American colleges continue to float in the bubble of economic exceptionalism once occupied by Detroit carmakers.

American median income has grown 6.5 times over the past 40 years, but the cost of attending one’s own state college has ballooned 15 times.

American universities now rake in $40 billion a year more than they did 30 years ago. And most of that money isn’t going for academics.

  • For starters, the money is going to more numerous and more pampered sports teams. Duke University in Durham, N.C., spends over $20,000 a year per varsity golf player. And these squads rarely pay for themselves. There are 629 college football teams, and only 14 make money.
  • The number of administrators per student at colleges has about doubled over 30 years, according to Hacker and Dreifus. Their titles point to such questionable duties as “director for learning communities” and “assistant dean of students for substance education.”
  • Full-time faculty members are being paid more for teaching less. Some elite colleges now offer sabbaticals every third year instead of the traditional seventh. Harvard has 48 history professors, and 20 of them are somewhere else this year.
  • Compensation for college presidents, meanwhile, has soared to corporate CEO levels. Vanderbilt University in Nashville, Tenn., pays its president $1.2 million a year!
  • Universities are also competing to make their on-campus experiences more like a resort than a bookish monastery. Some dorms feature granite counters, kitchens and walk-in closets. Fancy health clubs have replaced musty gyms.

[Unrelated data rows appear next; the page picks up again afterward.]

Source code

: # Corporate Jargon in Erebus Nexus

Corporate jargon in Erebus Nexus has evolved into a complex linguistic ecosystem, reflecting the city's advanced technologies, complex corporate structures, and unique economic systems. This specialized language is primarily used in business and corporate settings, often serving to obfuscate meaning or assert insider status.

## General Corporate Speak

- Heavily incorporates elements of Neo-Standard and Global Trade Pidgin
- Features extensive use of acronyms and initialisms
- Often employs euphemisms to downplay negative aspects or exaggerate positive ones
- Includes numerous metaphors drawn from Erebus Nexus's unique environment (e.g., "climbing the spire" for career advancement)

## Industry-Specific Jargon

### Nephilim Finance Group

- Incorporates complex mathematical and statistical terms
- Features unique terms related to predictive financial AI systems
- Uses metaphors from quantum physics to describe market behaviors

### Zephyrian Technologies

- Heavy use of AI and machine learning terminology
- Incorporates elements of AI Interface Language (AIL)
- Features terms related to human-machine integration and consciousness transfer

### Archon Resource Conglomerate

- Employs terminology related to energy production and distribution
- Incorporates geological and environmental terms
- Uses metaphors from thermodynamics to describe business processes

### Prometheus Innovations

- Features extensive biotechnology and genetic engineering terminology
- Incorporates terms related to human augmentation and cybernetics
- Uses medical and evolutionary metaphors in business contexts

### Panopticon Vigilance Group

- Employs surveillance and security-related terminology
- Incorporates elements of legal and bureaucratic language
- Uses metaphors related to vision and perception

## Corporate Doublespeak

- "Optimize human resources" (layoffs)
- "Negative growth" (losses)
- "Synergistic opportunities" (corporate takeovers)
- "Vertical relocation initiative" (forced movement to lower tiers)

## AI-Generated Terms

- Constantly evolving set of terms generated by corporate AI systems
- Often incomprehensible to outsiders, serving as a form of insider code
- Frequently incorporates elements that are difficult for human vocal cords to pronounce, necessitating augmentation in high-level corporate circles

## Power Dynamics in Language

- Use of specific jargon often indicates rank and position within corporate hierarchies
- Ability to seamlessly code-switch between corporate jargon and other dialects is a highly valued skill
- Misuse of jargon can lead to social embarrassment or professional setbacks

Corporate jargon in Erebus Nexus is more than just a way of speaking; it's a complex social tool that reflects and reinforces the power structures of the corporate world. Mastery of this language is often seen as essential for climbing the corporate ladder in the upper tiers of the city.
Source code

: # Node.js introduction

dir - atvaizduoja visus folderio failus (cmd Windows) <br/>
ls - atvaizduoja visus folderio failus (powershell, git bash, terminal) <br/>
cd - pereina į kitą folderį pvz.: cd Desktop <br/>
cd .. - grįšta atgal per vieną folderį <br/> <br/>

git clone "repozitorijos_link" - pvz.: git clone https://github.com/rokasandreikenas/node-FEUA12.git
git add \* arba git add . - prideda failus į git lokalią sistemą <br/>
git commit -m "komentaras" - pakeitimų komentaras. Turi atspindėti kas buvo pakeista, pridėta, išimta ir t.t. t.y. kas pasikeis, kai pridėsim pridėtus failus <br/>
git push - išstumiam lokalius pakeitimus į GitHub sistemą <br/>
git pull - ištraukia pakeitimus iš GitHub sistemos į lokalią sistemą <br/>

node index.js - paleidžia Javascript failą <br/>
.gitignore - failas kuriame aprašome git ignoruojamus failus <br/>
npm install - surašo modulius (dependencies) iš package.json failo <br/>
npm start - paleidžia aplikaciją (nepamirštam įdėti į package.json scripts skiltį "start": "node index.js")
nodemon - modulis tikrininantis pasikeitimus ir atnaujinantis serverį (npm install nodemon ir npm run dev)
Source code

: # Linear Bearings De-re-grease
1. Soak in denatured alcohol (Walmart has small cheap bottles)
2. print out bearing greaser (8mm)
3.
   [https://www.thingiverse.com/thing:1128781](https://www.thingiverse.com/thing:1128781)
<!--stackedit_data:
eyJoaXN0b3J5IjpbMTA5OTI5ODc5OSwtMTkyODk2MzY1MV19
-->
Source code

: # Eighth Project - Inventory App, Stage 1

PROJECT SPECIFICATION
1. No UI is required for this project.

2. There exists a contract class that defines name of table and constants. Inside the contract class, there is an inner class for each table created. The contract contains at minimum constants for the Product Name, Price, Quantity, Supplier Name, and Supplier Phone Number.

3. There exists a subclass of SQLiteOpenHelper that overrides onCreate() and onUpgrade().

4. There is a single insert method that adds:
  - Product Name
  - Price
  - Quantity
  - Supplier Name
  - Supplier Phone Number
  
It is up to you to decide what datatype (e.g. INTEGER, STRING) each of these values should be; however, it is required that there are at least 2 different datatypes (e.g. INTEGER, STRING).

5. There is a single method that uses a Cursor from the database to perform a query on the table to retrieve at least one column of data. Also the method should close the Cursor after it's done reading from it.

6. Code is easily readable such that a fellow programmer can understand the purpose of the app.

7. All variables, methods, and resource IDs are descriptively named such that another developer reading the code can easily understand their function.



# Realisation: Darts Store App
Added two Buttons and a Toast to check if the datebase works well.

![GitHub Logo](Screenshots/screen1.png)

What else are students getting in return for their enormous college bills?

They do receive an education, though the quality doesn’t seem to justify the rising costs.

Bill Gates recently predicted: “Five years from now on the Web for free you’ll be able to find the best lectures in the world. It will be better than any single university.”

A year at a university costs an average $50,000, the Microsoft founder and Harvard dropout said last month. The Web can deliver the same quality education for $2,000.

The market will eventually recognize the out-of-whack economics of today’s “place-based colleges” and intervene. Some day soon, Web alternatives will be a force to be reckoned with.